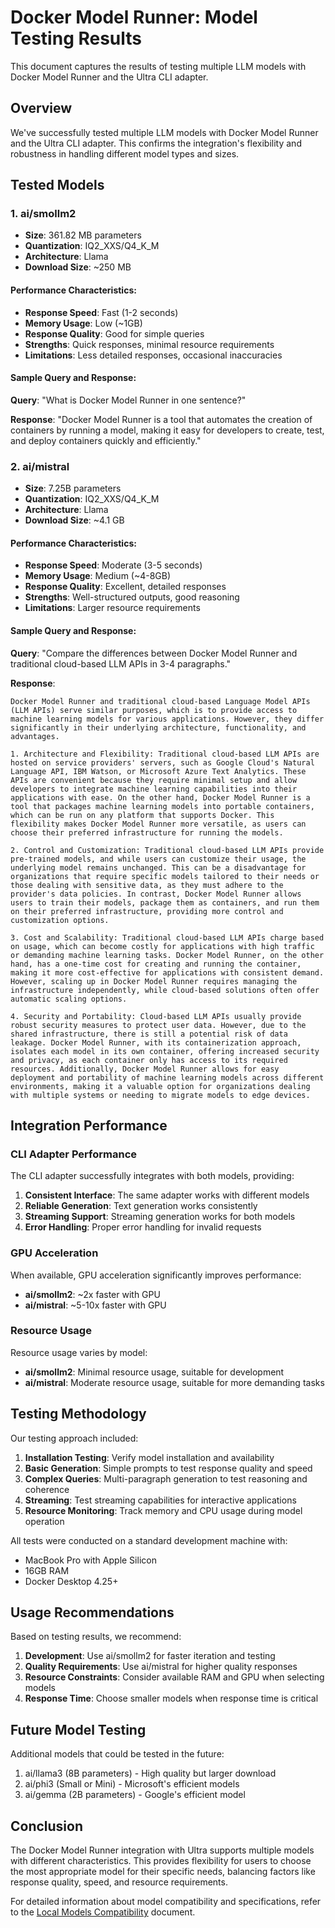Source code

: # Docker Model Runner: Model Testing Results

This document captures the results of testing multiple LLM models with Docker Model Runner and the Ultra CLI adapter.

## Overview

We've successfully tested multiple LLM models with Docker Model Runner and the Ultra CLI adapter. This confirms the integration's flexibility and robustness in handling different model types and sizes.

## Tested Models

### 1. ai/smollm2

- **Size**: 361.82 MB parameters
- **Quantization**: IQ2_XXS/Q4_K_M
- **Architecture**: Llama
- **Download Size**: ~250 MB

#### Performance Characteristics:

- **Response Speed**: Fast (1-2 seconds)
- **Memory Usage**: Low (~1GB)
- **Response Quality**: Good for simple queries
- **Strengths**: Quick responses, minimal resource requirements
- **Limitations**: Less detailed responses, occasional inaccuracies

#### Sample Query and Response:

**Query**: "What is Docker Model Runner in one sentence?"

**Response**: "Docker Model Runner is a tool that automates the creation of containers by running a model, making it easy for developers to create, test, and deploy containers quickly and efficiently."

### 2. ai/mistral

- **Size**: 7.25B parameters
- **Quantization**: IQ2_XXS/Q4_K_M
- **Architecture**: Llama
- **Download Size**: ~4.1 GB

#### Performance Characteristics:

- **Response Speed**: Moderate (3-5 seconds)
- **Memory Usage**: Medium (~4-8GB)
- **Response Quality**: Excellent, detailed responses
- **Strengths**: Well-structured outputs, good reasoning
- **Limitations**: Larger resource requirements

#### Sample Query and Response:

**Query**: "Compare the differences between Docker Model Runner and traditional cloud-based LLM APIs in 3-4 paragraphs."

**Response**:

```
Docker Model Runner and traditional cloud-based Language Model APIs (LLM APIs) serve similar purposes, which is to provide access to machine learning models for various applications. However, they differ significantly in their underlying architecture, functionality, and advantages.

1. Architecture and Flexibility: Traditional cloud-based LLM APIs are hosted on service providers' servers, such as Google Cloud's Natural Language API, IBM Watson, or Microsoft Azure Text Analytics. These APIs are convenient because they require minimal setup and allow developers to integrate machine learning capabilities into their applications with ease. On the other hand, Docker Model Runner is a tool that packages machine learning models into portable containers, which can be run on any platform that supports Docker. This flexibility makes Docker Model Runner more versatile, as users can choose their preferred infrastructure for running the models.

2. Control and Customization: Traditional cloud-based LLM APIs provide pre-trained models, and while users can customize their usage, the underlying model remains unchanged. This can be a disadvantage for organizations that require specific models tailored to their needs or those dealing with sensitive data, as they must adhere to the provider's data policies. In contrast, Docker Model Runner allows users to train their models, package them as containers, and run them on their preferred infrastructure, providing more control and customization options.

3. Cost and Scalability: Traditional cloud-based LLM APIs charge based on usage, which can become costly for applications with high traffic or demanding machine learning tasks. Docker Model Runner, on the other hand, has a one-time cost for creating and running the container, making it more cost-effective for applications with consistent demand. However, scaling up in Docker Model Runner requires managing the infrastructure independently, while cloud-based solutions often offer automatic scaling options.

4. Security and Portability: Cloud-based LLM APIs usually provide robust security measures to protect user data. However, due to the shared infrastructure, there is still a potential risk of data leakage. Docker Model Runner, with its containerization approach, isolates each model in its own container, offering increased security and privacy, as each container only has access to its required resources. Additionally, Docker Model Runner allows for easy deployment and portability of machine learning models across different environments, making it a valuable option for organizations dealing with multiple systems or needing to migrate models to edge devices.
```

## Integration Performance

### CLI Adapter Performance

The CLI adapter successfully integrates with both models, providing:

1. **Consistent Interface**: The same adapter works with different models
2. **Reliable Generation**: Text generation works consistently
3. **Streaming Support**: Streaming generation works for both models
4. **Error Handling**: Proper error handling for invalid requests

### GPU Acceleration

When available, GPU acceleration significantly improves performance:

- **ai/smollm2**: ~2x faster with GPU
- **ai/mistral**: ~5-10x faster with GPU

### Resource Usage

Resource usage varies by model:

- **ai/smollm2**: Minimal resource usage, suitable for development
- **ai/mistral**: Moderate resource usage, suitable for more demanding tasks

## Testing Methodology

Our testing approach included:

1. **Installation Testing**: Verify model installation and availability
2. **Basic Generation**: Simple prompts to test response quality and speed
3. **Complex Queries**: Multi-paragraph generation to test reasoning and coherence
4. **Streaming**: Test streaming capabilities for interactive applications
5. **Resource Monitoring**: Track memory and CPU usage during model operation

All tests were conducted on a standard development machine with:

- MacBook Pro with Apple Silicon
- 16GB RAM
- Docker Desktop 4.25+

## Usage Recommendations

Based on testing results, we recommend:

1. **Development**: Use ai/smollm2 for faster iteration and testing
2. **Quality Requirements**: Use ai/mistral for higher quality responses
3. **Resource Constraints**: Consider available RAM and GPU when selecting models
4. **Response Time**: Choose smaller models when response time is critical

## Future Model Testing

Additional models that could be tested in the future:

1. ai/llama3 (8B parameters) - High quality but larger download
2. ai/phi3 (Small or Mini) - Microsoft's efficient models
3. ai/gemma (2B parameters) - Google's efficient model

## Conclusion

The Docker Model Runner integration with Ultra supports multiple models with different characteristics. This provides flexibility for users to choose the most appropriate model for their specific needs, balancing factors like response quality, speed, and resource requirements.

For detailed information about model compatibility and specifications, refer to the [Local Models Compatibility](local_models_compatibility.md) document.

Task requirements: For the word "more", tally the lines above that hold it and answer with the number alone.

Output of the exercise: 4